* TASK DESCRIPTION:
Where does the word "import" show up in the records? Copy every line that holds it.

+++ DATA FOR THIS TASK +++

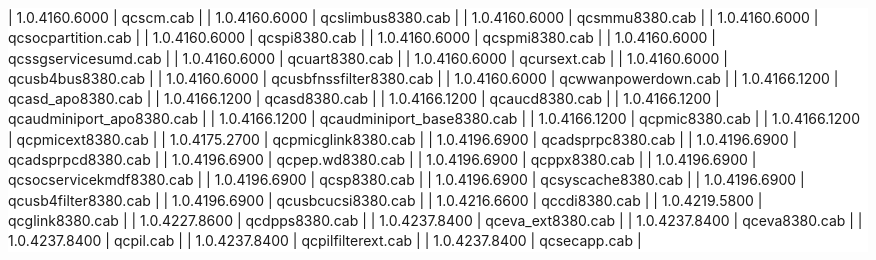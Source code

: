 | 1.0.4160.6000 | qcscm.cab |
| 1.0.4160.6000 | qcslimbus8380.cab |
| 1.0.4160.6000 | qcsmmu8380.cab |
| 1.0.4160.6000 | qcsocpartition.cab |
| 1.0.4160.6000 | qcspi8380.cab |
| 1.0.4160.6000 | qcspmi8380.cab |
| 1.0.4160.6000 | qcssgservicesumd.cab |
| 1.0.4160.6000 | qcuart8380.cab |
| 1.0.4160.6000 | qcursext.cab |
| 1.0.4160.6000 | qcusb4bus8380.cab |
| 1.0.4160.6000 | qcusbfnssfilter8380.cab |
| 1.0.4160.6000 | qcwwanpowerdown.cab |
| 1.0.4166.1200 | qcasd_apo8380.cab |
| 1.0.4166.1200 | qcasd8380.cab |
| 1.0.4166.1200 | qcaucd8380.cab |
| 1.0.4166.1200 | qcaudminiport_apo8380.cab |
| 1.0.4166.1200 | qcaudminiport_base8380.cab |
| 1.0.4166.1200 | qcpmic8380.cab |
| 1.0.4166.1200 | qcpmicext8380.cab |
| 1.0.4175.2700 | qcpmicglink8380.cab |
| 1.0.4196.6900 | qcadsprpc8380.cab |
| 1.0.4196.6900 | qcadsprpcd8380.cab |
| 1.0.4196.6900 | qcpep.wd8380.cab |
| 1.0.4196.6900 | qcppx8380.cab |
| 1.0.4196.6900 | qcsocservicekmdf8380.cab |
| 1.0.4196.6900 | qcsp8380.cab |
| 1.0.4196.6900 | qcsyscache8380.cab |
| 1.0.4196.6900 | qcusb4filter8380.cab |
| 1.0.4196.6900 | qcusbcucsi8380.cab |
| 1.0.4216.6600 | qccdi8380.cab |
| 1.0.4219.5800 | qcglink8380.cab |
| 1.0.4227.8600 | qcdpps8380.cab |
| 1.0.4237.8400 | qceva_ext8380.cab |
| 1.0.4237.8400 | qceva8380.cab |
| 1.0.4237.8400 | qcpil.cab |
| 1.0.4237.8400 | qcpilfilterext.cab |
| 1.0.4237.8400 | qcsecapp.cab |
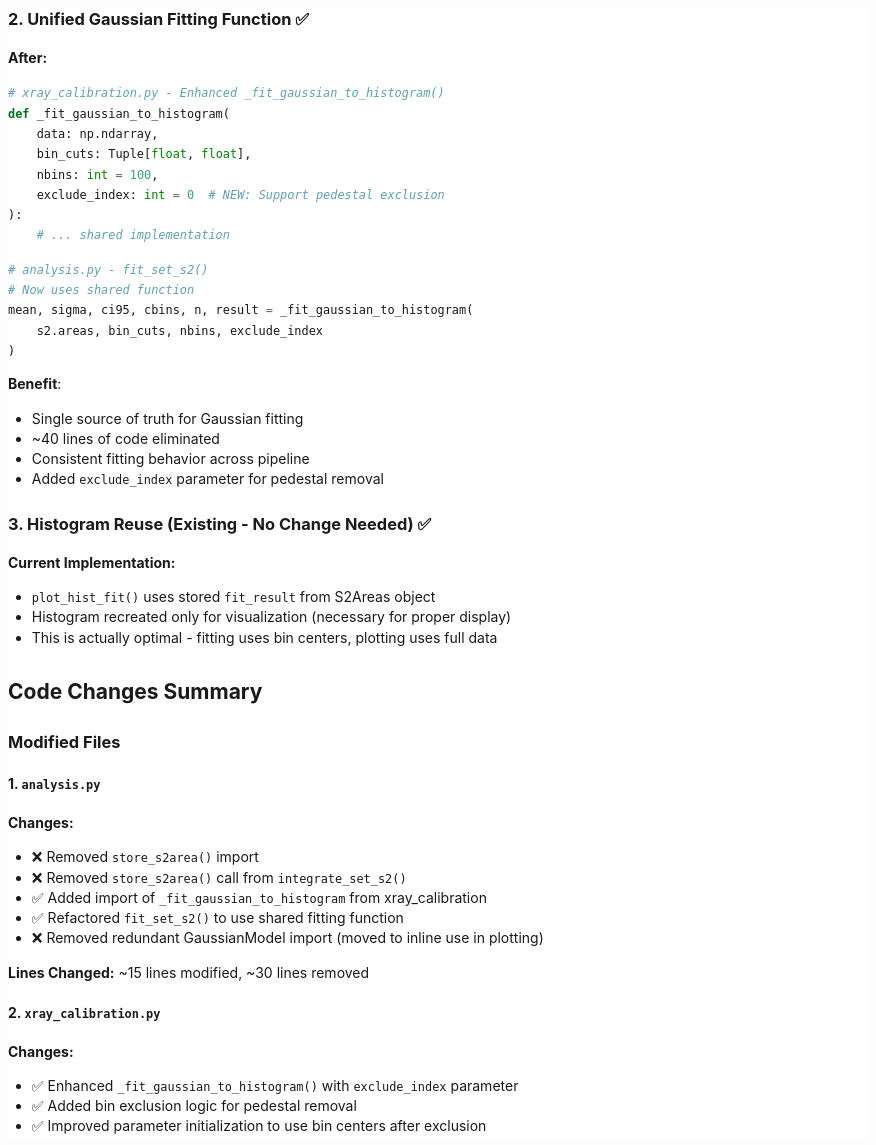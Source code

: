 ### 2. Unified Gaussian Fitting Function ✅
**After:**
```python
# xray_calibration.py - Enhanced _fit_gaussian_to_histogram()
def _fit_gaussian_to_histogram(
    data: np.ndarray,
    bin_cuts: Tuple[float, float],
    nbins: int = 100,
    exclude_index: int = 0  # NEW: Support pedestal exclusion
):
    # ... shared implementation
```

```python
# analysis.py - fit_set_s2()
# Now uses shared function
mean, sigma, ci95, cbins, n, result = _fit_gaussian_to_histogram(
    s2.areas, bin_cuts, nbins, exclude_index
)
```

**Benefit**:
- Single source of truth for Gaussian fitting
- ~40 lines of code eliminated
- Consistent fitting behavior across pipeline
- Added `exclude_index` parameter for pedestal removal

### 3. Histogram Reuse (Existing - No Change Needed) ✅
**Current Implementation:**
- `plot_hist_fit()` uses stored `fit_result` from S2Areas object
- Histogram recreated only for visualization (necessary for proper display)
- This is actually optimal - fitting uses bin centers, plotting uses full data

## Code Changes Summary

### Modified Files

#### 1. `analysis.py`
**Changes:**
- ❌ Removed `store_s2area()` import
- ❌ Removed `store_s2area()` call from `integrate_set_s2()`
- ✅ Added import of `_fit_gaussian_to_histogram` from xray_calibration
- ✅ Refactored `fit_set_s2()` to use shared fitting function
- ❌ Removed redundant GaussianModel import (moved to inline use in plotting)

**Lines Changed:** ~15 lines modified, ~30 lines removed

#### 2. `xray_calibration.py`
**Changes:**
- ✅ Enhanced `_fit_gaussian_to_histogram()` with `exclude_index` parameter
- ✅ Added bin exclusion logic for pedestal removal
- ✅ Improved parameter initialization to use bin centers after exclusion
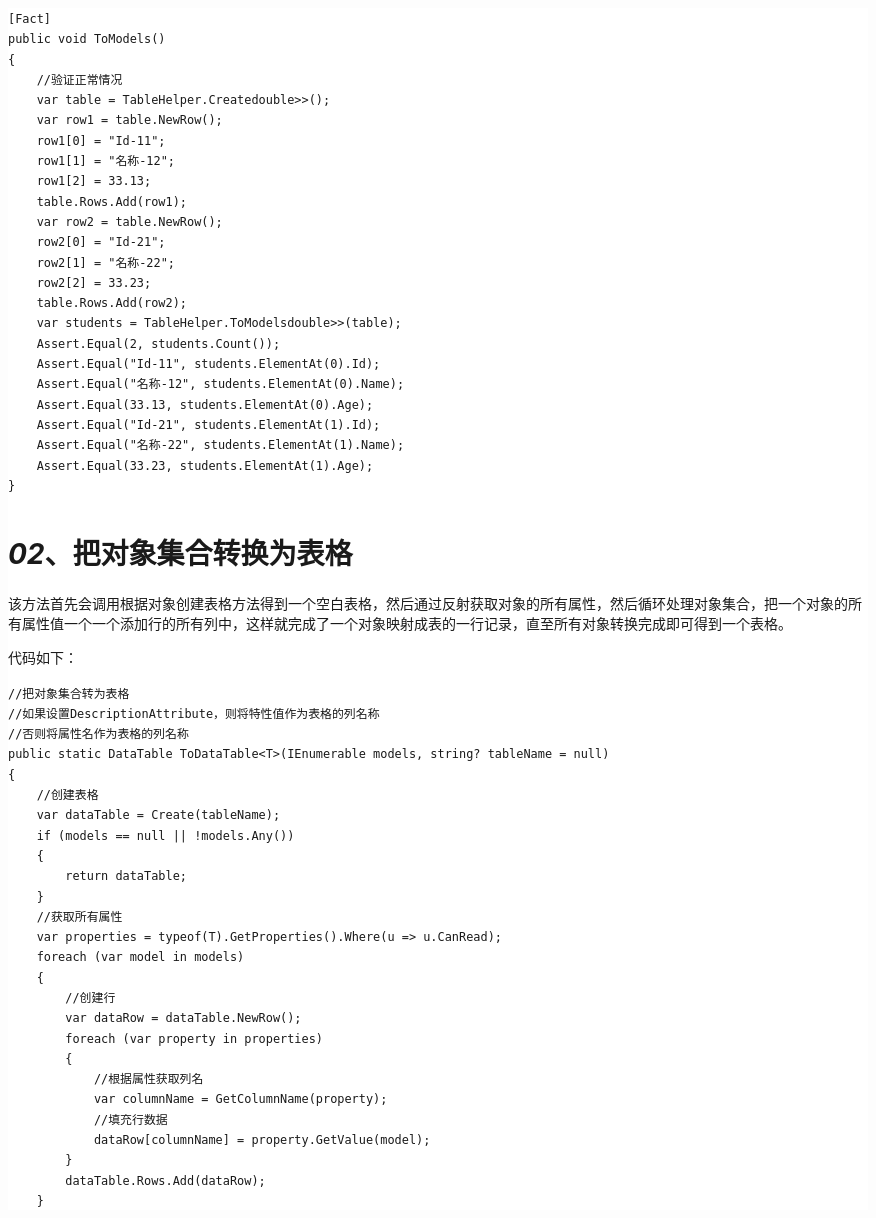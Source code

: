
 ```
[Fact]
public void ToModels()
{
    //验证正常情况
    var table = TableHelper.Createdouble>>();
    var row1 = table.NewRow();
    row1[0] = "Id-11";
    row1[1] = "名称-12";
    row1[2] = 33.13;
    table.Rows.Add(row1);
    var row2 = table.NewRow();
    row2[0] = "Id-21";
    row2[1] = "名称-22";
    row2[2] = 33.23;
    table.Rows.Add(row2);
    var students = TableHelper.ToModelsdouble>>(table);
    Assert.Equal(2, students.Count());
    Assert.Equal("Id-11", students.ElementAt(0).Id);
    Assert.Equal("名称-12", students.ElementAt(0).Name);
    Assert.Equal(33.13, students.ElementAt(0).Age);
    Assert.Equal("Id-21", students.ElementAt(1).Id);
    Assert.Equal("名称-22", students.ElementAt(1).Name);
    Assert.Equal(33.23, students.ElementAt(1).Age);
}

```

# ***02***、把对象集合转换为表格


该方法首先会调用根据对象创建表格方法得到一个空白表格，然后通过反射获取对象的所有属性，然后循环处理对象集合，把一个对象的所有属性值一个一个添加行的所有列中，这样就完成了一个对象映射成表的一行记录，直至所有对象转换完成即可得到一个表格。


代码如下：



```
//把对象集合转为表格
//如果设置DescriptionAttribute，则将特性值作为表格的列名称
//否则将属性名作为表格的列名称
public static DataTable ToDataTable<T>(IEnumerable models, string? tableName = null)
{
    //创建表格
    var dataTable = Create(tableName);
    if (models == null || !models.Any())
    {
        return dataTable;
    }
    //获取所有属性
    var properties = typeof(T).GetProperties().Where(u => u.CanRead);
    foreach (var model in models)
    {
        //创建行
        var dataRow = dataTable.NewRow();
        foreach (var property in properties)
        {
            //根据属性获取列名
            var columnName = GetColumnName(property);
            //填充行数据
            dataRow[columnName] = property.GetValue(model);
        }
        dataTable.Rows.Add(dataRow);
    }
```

+++

* ANSWER BELOW:
- ❌ Removed `store_s2area()` import
- ✅ Added import of `_fit_gaussian_to_histogram` from xray_calibration
- ❌ Removed redundant GaussianModel import (moved to inline use in plotting)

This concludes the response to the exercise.